Schnee, Schneeregen, Eisregen und gefrierender Regen mit erhöhter Glättegefahr
Nach Süden geht der zeitweilige Niederschlag im Tagesverlauf oberhalb etwa 200 bis 500 Meter in Schnee oder Schneeregen über, während es über tieferen Lagen eher Regen oder Schneeregen mit örtlicher Glättebildung sein kann (Warnlagenbericht || Schneeprognose). Der Niederschlag dehnt sich in der Nacht auf Donnerstag südlich einer Linie zwischen Münster und Dresden aus und kann bei Temperaturen um den Gefrierpunkt schwankend als Schnee oder Schneeregen erwartet werden. Im weiteren Verlauf stoßen vom Atlantik immer wieder Tiefdruckausläufer mit ihren Niederschlagsfeldern in Richtung Deutschland vor, können jedoch die Luftmassengrenze nicht überqueren. Nach Westen und Südwesten können die Temperaturen Anfang Februar auf bis +12 Grad ansteigen und nördlich einer Linie zwischen Bremen und Berlin schwanken die Temperaturen mit -2 bis +2 Grad um den Gefrierpunkt. Westlich ist der Niederschlag in flüssiger Form zu erwarten. Entlang der Luftmassengrenze sind die unterschiedlichsten Niederschlagsarten mit teils chaotischen Straßenverhältnissen zu erwarten und nach Nordosten bleibt es weitgehend trocken. Wer es genauer wissen möchte: Wetter Februar.
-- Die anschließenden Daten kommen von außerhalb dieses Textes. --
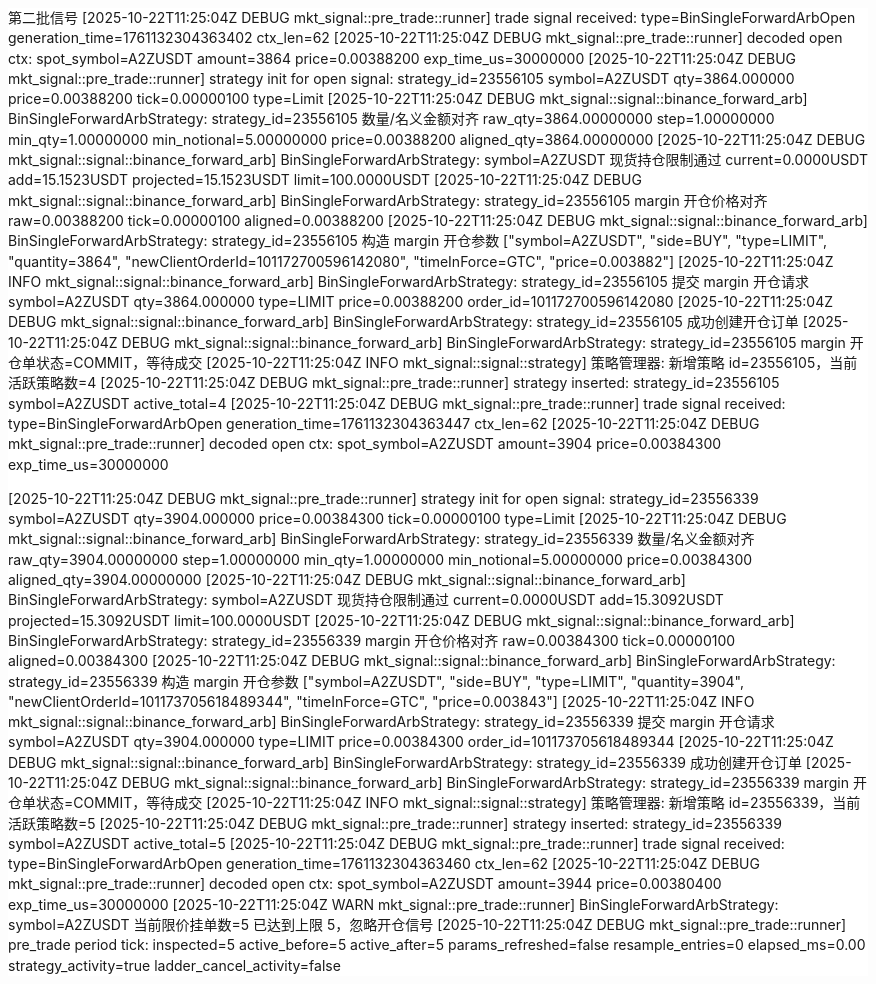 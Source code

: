 
第二批信号
[2025-10-22T11:25:04Z DEBUG mkt_signal::pre_trade::runner] trade signal received: type=BinSingleForwardArbOpen generation_time=1761132304363402 ctx_len=62
[2025-10-22T11:25:04Z DEBUG mkt_signal::pre_trade::runner] decoded open ctx: spot_symbol=A2ZUSDT amount=3864 price=0.00388200 exp_time_us=30000000
[2025-10-22T11:25:04Z DEBUG mkt_signal::pre_trade::runner] strategy init for open signal: strategy_id=23556105 symbol=A2ZUSDT qty=3864.000000 price=0.00388200 tick=0.00000100 type=Limit
[2025-10-22T11:25:04Z DEBUG mkt_signal::signal::binance_forward_arb] BinSingleForwardArbStrategy: strategy_id=23556105 数量/名义金额对齐 raw_qty=3864.00000000 step=1.00000000 min_qty=1.00000000 min_notional=5.00000000 price=0.00388200 aligned_qty=3864.00000000
[2025-10-22T11:25:04Z DEBUG mkt_signal::signal::binance_forward_arb] BinSingleForwardArbStrategy: symbol=A2ZUSDT 现货持仓限制通过 current=0.0000USDT add=15.1523USDT projected=15.1523USDT limit=100.0000USDT
[2025-10-22T11:25:04Z DEBUG mkt_signal::signal::binance_forward_arb] BinSingleForwardArbStrategy: strategy_id=23556105 margin 开仓价格对齐 raw=0.00388200 tick=0.00000100 aligned=0.00388200
[2025-10-22T11:25:04Z DEBUG mkt_signal::signal::binance_forward_arb] BinSingleForwardArbStrategy: strategy_id=23556105 构造 margin 开仓参数 ["symbol=A2ZUSDT", "side=BUY", "type=LIMIT", "quantity=3864", "newClientOrderId=101172700596142080", "timeInForce=GTC", "price=0.003882"]
[2025-10-22T11:25:04Z INFO  mkt_signal::signal::binance_forward_arb] BinSingleForwardArbStrategy: strategy_id=23556105 提交 margin 开仓请求 symbol=A2ZUSDT qty=3864.000000 type=LIMIT price=0.00388200 order_id=101172700596142080
[2025-10-22T11:25:04Z DEBUG mkt_signal::signal::binance_forward_arb] BinSingleForwardArbStrategy: strategy_id=23556105 成功创建开仓订单
[2025-10-22T11:25:04Z DEBUG mkt_signal::signal::binance_forward_arb] BinSingleForwardArbStrategy: strategy_id=23556105 margin 开仓单状态=COMMIT，等待成交
[2025-10-22T11:25:04Z INFO  mkt_signal::signal::strategy] 策略管理器: 新增策略 id=23556105，当前活跃策略数=4
[2025-10-22T11:25:04Z DEBUG mkt_signal::pre_trade::runner] strategy inserted: strategy_id=23556105 symbol=A2ZUSDT active_total=4
[2025-10-22T11:25:04Z DEBUG mkt_signal::pre_trade::runner] trade signal received: type=BinSingleForwardArbOpen generation_time=1761132304363447 ctx_len=62
[2025-10-22T11:25:04Z DEBUG mkt_signal::pre_trade::runner] decoded open ctx: spot_symbol=A2ZUSDT amount=3904 price=0.00384300 exp_time_us=30000000


[2025-10-22T11:25:04Z DEBUG mkt_signal::pre_trade::runner] strategy init for open signal: strategy_id=23556339 symbol=A2ZUSDT qty=3904.000000 price=0.00384300 tick=0.00000100 type=Limit
[2025-10-22T11:25:04Z DEBUG mkt_signal::signal::binance_forward_arb] BinSingleForwardArbStrategy: strategy_id=23556339 数量/名义金额对齐 raw_qty=3904.00000000 step=1.00000000 min_qty=1.00000000 min_notional=5.00000000 price=0.00384300 aligned_qty=3904.00000000
[2025-10-22T11:25:04Z DEBUG mkt_signal::signal::binance_forward_arb] BinSingleForwardArbStrategy: symbol=A2ZUSDT 现货持仓限制通过 current=0.0000USDT add=15.3092USDT projected=15.3092USDT limit=100.0000USDT
[2025-10-22T11:25:04Z DEBUG mkt_signal::signal::binance_forward_arb] BinSingleForwardArbStrategy: strategy_id=23556339 margin 开仓价格对齐 raw=0.00384300 tick=0.00000100 aligned=0.00384300
[2025-10-22T11:25:04Z DEBUG mkt_signal::signal::binance_forward_arb] BinSingleForwardArbStrategy: strategy_id=23556339 构造 margin 开仓参数 ["symbol=A2ZUSDT", "side=BUY", "type=LIMIT", "quantity=3904", "newClientOrderId=101173705618489344", "timeInForce=GTC", "price=0.003843"]
[2025-10-22T11:25:04Z INFO  mkt_signal::signal::binance_forward_arb] BinSingleForwardArbStrategy: strategy_id=23556339 提交 margin 开仓请求 symbol=A2ZUSDT qty=3904.000000 type=LIMIT price=0.00384300 order_id=101173705618489344
[2025-10-22T11:25:04Z DEBUG mkt_signal::signal::binance_forward_arb] BinSingleForwardArbStrategy: strategy_id=23556339 成功创建开仓订单
[2025-10-22T11:25:04Z DEBUG mkt_signal::signal::binance_forward_arb] BinSingleForwardArbStrategy: strategy_id=23556339 margin 开仓单状态=COMMIT，等待成交
[2025-10-22T11:25:04Z INFO  mkt_signal::signal::strategy] 策略管理器: 新增策略 id=23556339，当前活跃策略数=5
[2025-10-22T11:25:04Z DEBUG mkt_signal::pre_trade::runner] strategy inserted: strategy_id=23556339 symbol=A2ZUSDT active_total=5
[2025-10-22T11:25:04Z DEBUG mkt_signal::pre_trade::runner] trade signal received: type=BinSingleForwardArbOpen generation_time=1761132304363460 ctx_len=62
[2025-10-22T11:25:04Z DEBUG mkt_signal::pre_trade::runner] decoded open ctx: spot_symbol=A2ZUSDT amount=3944 price=0.00380400 exp_time_us=30000000
[2025-10-22T11:25:04Z WARN  mkt_signal::pre_trade::runner] BinSingleForwardArbStrategy: symbol=A2ZUSDT 当前限价挂单数=5 已达到上限 5，忽略开仓信号
[2025-10-22T11:25:04Z DEBUG mkt_signal::pre_trade::runner] pre_trade period tick: inspected=5 active_before=5 active_after=5 params_refreshed=false resample_entries=0 elapsed_ms=0.00 strategy_activity=true ladder_cancel_activity=false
Wetterprognose nach dem europäischen Wettermodell: Zusammenbruch des Polarwirbels
Das Hoch über Skandinavien dehnt sich nach der Wetterprognose des europäischen Wettermodells im Zeitraum vom 3. bis 6. Februar weiter in Richtung Island und Grönland aus und drückt die Frontalzone weiter nach Süden. Unter diesen Umständen kann die Luftmassengrenze über Deutschland bis zum 6. Februar erhalten werden. Die Temperaturen pendeln verbreitet um den Gefrierpunkt, während über dem Westen und Südwesten +4 bis +8 Grad möglich sein können. Die Schneefallgrenze schwankt über dem Westen zwischen 600 und 900 Meter, über dem Süden zwischen 400 und 800 Meter und nach Norden und Osten zwischen 100 und 500 Meter.
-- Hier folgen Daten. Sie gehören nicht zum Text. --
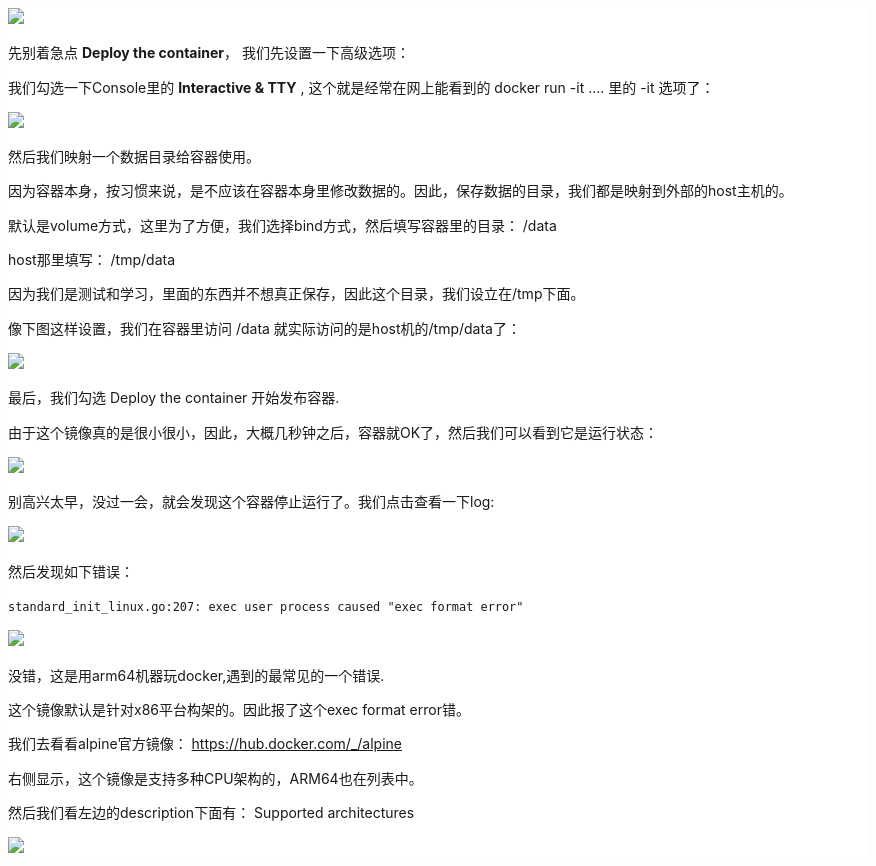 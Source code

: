 ![](/img/2019/03/nanodm-docker-play-minimal-image/83424730.png)

先别着急点 **Deploy the container**， 我们先设置一下高级选项：

我们勾选一下Console里的 **Interactive & TTY** ,
这个就是经常在网上能看到的 docker run -it .... 里的 -it 选项了：

  

![](/img/2019/03/nanodm-docker-play-minimal-image/83750072.png)

  

然后我们映射一个数据目录给容器使用。

因为容器本身，按习惯来说，是不应该在容器本身里修改数据的。因此，保存数据的目录，我们都是映射到外部的host主机的。

默认是volume方式，这里为了方便，我们选择bind方式，然后填写容器里的目录：
/data

host那里填写： /tmp/data

因为我们是测试和学习，里面的东西并不想真正保存，因此这个目录，我们设立在/tmp下面。

像下图这样设置，我们在容器里访问 /data
就实际访问的是host机的/tmp/data了：

![](/img/2019/03/nanodm-docker-play-minimal-image/83840213.png)

最后，我们勾选 Deploy the container 开始发布容器.

由于这个镜像真的是很小很小，因此，大概几秒钟之后，容器就OK了，然后我们可以看到它是运行状态：

![](/img/2019/03/nanodm-docker-play-minimal-image/84103111.png)

别高兴太早，没过一会，就会发现这个容器停止运行了。我们点击查看一下log:

![](/img/2019/03/nanodm-docker-play-minimal-image/84263264.png)

然后发现如下错误：



```
standard_init_linux.go:207: exec user process caused "exec format error"
```

![](/img/2019/03/nanodm-docker-play-minimal-image/84306431.png)


没错，这是用arm64机器玩docker,遇到的最常见的一个错误.

这个镜像默认是针对x86平台构架的。因此报了这个exec format error错。

我们去看看alpine官方镜像： <https://hub.docker.com/_/alpine>

右侧显示，这个镜像是支持多种CPU架构的，ARM64也在列表中。

然后我们看左边的description下面有： Supported architectures

![](/img/2019/03/nanodm-docker-play-minimal-image/84747512.png)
Grenzwetterlage über Deutschland verschärft sich
Im Zeitraum vom 6. bis 12. Februar etabliert sich das vormalige Skandinavienhoch über Grönland und baut zudem noch eine Hochdruckachse in Richtung der Azoren auf. Die Frontalzone wird vollständig aufgelöst und der letzte Rest wirbelt noch zwischen England, Frankreich und Deutschland umher. Im Verbund mit dem Blockadehoch über den nördlichen Breiten ändert sich an der Luftmassengrenze zunächst einmal nichts.
Die Temperaturen erreichen nördlich der Linie von Münster und Berlin Höchstwerte von -4 bis +0 Grad und nach Süden sind +2 bis +6 Grad und über Teilen von Nordrhein-Westfalen, dem Saarland, Rheinland-Pfalz, Hessen, Baden-Württemberg und Bayern sind bis +10 Grad möglich. Nennenswerten Niederschlag wird es über der Südhälfte geben, während es nach Norden weitgehend trocken bleiben kann. Kritisch bleibt die Niederschlagssituation mit Schnee, Schneeregen, Eisregen und gefrierendem Regen entlang der Luftmassengrenze.
Der Polarwirbel kollabiert - Winterliche Frostluft wird nach Mitteleuropa gelenkt
Im Zeitraum vom 9. bis 12. Februar geht dann alles ganz schnell. Der Verbund aus Blockadehoch und Azorenhoch bildet über Grönland ein stabiles und wetteraktives Hochdruckzentrum aus, dessen Kerndruck erstaunliche 1050 hPa annehmen kann. Und während das Hoch über Grönland seine Runden dreht, dehnt sich von den Aleuten ein weiterer Hochdruckkeil in Richtung Grönland aus und splittet den Polarwirbel in zwei Hälften.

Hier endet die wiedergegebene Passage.